A Most Wanted Man
If author John Updike was correct when he asserted wishfully in 1995 that the end of the Cold War would put an end to Cold War thrillers, John le Carré’s career as a writer of international intrigue should have come to an end with the publication of his novel Our Game (1995). However, Updike’s term “Cold War thriller” is not appropriate even for le Carré’s early novels, from Call for Dead (1960) to The Secret Pilgrim (1991). The spy thriller dramatizes the conflict between “us” and “them” and operates in a clearly defined moral and ideological landscape, where the Western democratic forces clash with various “axes of evil,” after World War II identified with the Communist Soviet Union and its satellites.
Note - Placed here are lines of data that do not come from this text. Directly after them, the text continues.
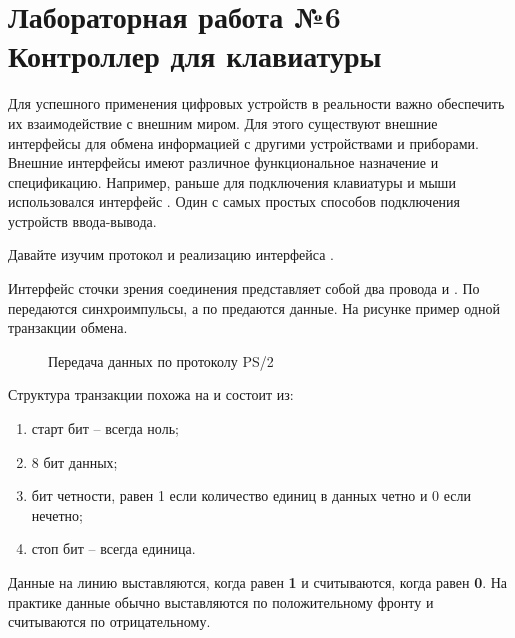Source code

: \chapter{Лабораторная работа №6\\Контроллер  для клавиатуры} 

\par{Для успешного применения цифровых устройств в реальности важно обеспечить их взаимодействие с внешним миром. Для этого существуют внешние интерфейсы для обмена информацией с другими устройствами и приборами. Внешние интерфейсы имеют различное функциональное назначение и спецификацию. Например, раньше для подключения клавиатуры и мыши использовался интерфейс . Один с самых простых способов подключения устройств ввода-вывода.}

\vspace{4mm}

\par{Давайте изучим протокол и реализацию интерфейса .}

\par{Интерфейс  сточки зрения соединения представляет собой два провода  и . По  передаются синхроимпульсы, а по  предаются данные. На рисунке пример одной транзакции обмена.}

\begin{figure}[H]
	\centering
	\def\svgwidth{\columnwidth}
	
	\caption{Передача данных по протоколу PS/2}
\end{figure}

\par{Структура транзакции похожа на  и состоит из:}
  \begin{enumerate}[noitemsep,topsep=0pt, after=\vspace{2pt}]
    \item старт бит – всегда ноль;
    \item 8 бит данных;
    \item бит четности, равен 1 если количество единиц в данных четно и 0 если нечетно;
    \item стоп бит – всегда единица.
  \end{enumerate}

\par{Данные на линию выставляются, когда  равен \textbf{1} и считываются, когда  равен \textbf{0}. На практике данные обычно выставляются по положительному фронту и считываются по отрицательному.}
This conflict tolerates no equivocation or indifference: 5 percent evil negates the other 95 percent of virtue or human weakness.
Even in his first novels but particularly in his first major success, The Spy Who Came in from the Cold (1963), as well as in his Karla trilogy (1974’s Tinker, Tailor, Soldier, Spy, 1977’s The Honourable Schoolboy, and 1980’s Smiley’s People), all set against the background of the Cold War, le Carré leaves the confines of genre fiction and elevates his novels of espionage into the realm of the mimetic. His protagonists are not stereotypical superspies in the James Bond mold or demonic villains such as Dr. No. Instead, le Carré shows the world of espionage to be populated by foolish or misadvised politicians, ambitious and jealous spy masters motivated more by thoughts of advancement and internecine agency quarrels than by patriotism, willing to sacrifice their field agents and any innocent bystanders to pad their résumés. It is a world in which empathy, sentimentality, and ethical considerations not only have no place but also are cruelly punished in the end, with the protagonists either dead without having achieved anything or frustrated and disillusioned for having been deceived and thwarted by their superiors.
What Updike could not have known in 1995 was that, far from being dead, the Cold War thriller would be revived with a new set of “thems.” The fall of the Berlin Wall and the subsequent rapprochement of the new Russia and the Western democracies left a brief vacuum during which both politicians and authors were looking for a new set of villains. After some brief excursions in the international arms trade and the machinations of large, multinational corporations, 9/11 and the “war on terror” provided the current set of villainsthat is, Islamic terroristsand authors of spy thrillers have begun to make full use of the subject. David Hagberg’s Soldier of God (2005) and Allah’s Scorpion (2006); Kenneth Floyd’s The Painted Man (2006); and Brad Thor’s Scott Harvath series, beginning with The Lions of Lucerne (2001), all are essentially carbon copies of the Cold War thriller with a different set of villains in a slightly changed physical environment.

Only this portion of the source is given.